Als Leihe siehe ich das so, das sich ein Zertifikat nur für Standartprodukte lohnt. 
Hier hast du als Hersteller einer Komponente dann eben eine zusätzliche Absicherung durch extern was dir im Falle eines Rechtsstreits mit Schuld eben zusätzlich Strafmildernd entgegenkommt.

Prinzipiell finde ich das eine gute Sache wenn in der Firma wenig Know-How vorhanden ist. 
Allerdings habe ich auch schon gehört dass die gerne mal viel zu oberflächlich prüfen und dass dann an sich auch nicht so wirklich nen Wert hat...


----------



## safety_PL (1 Juli 2019)

stevenn schrieb:


> was soll das für ein "Zertifikat" sein?
> ich kenne die 61508 nicht im Detail, wird da gefordert, das der TÜV hinzugezogen werden muss? kann ich mir nicht vorstellen(habe leider keine Zeit zu recherchieren).
> da du als Hersteller die Auslegung nach 13849 oder 61508 machst, kannst du dir selber zertifizieren, was du willst, denke ich. welchen Mehrwert das haben soll, kann ich nicht ganz nachvollziehen.

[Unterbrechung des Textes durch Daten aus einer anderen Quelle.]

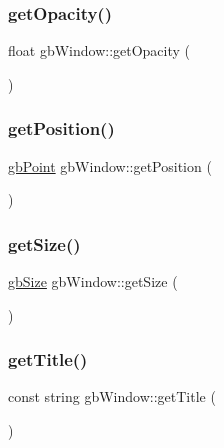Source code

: \subsubsection{\texorpdfstring{getOpacity()}{getOpacity()}}
{\footnotesize\ttfamily float gb\+Window\+::get\+Opacity (\begin{DoxyParamCaption}{ }\end{DoxyParamCaption})}

\mbox{\label{classgb_window_a694817c835e86e52cb18c5d70726ca1c}} 
\subsubsection{\texorpdfstring{getPosition()}{getPosition()}}
{\footnotesize\ttfamily \mbox{\hyperlink{classgb_point}{gb\+Point}} gb\+Window\+::get\+Position (\begin{DoxyParamCaption}{ }\end{DoxyParamCaption})}

\mbox{\label{classgb_window_a0a5f9d324a9d81167d9e7b1721587ec4}} 
\subsubsection{\texorpdfstring{getSize()}{getSize()}}
{\footnotesize\ttfamily \mbox{\hyperlink{classgb_size}{gb\+Size}} gb\+Window\+::get\+Size (\begin{DoxyParamCaption}{ }\end{DoxyParamCaption})}

\mbox{\label{classgb_window_a470388bdcea1c7ed3ee77ddb9ecb5a46}} 
\subsubsection{\texorpdfstring{getTitle()}{getTitle()}}
{\footnotesize\ttfamily const string gb\+Window\+::get\+Title (\begin{DoxyParamCaption}{ }\end{DoxyParamCaption})}

\mbox{\label{classgb_window_abda1af6601c41ace2731cfeff9312927}}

Nein in der 61508 wird eben nirgendwo gefordert das der TÜV hinzugezogen wird. Es gibt eine Tabelle in der die notwendige Unabhängigkeit für eine Beurteilung der funktionalen Sicherheit aufgelistet wird. Nur für SIL 3 aufwärts wird eine unabhängige Organisation gefordert.

Diese Zertifikate vom TÜV sprechen ja für eine Komponente/ein Subsystem eine max. erreichbare "SIL-Eignung" aus. Das bedeutet nicht das ich automatisch den genannten SIL erreicht hab wenn ich das Teil einbaue sondern gibt nur an das das Produkt so ausgelegt wurde um einen bestimmten SIL erreichen zu können. (immer unter Berücksichtigung der Einbauvoraussetzungen etc.)

Wenn z.B. eine SIL 2 Zertifikation auch intern durchgeführt werden kann gebe ich halt ein "Herstellerzertifikat" o.ä. aus und kann mir die Kosten für den TÜV sparen. Das Ergebnis ist ja letztendlich mehr oder weniger dasselbe, da prozesstechnisch eh dieselben Schritte absolviert werden. Der TÜV-Stempel ist dann eben das i-Tüpfelchen das ich mit viel Geld bezahle.

Ich bin mir nur nicht sicher ob das Marketingtechnisch dann funktioniert, viele Firmen werben ja eben mit einer "TÜV-Zertifikation" ihrer Sicherheitskomponenten ...


----------



## stevenn (1 Juli 2019)

eine "unabhängige Organisation" muss nicht zwingend etwas firmenexternes sein.
bei mir würdest du mit einem TÜV-Stempel nicht beeindrucken können. nur ein Beispiel vom TÜV: "Das muss in _Performance Level 3_ ausgeführt sein." auch nach mehrmaligen Nachfragen beharrte die Person auf *PL 3*.


----------



## Credofire (1 Juli 2019)

@stevenn

vielleicht meinte er ja PL E und hat nur falsch gelesen?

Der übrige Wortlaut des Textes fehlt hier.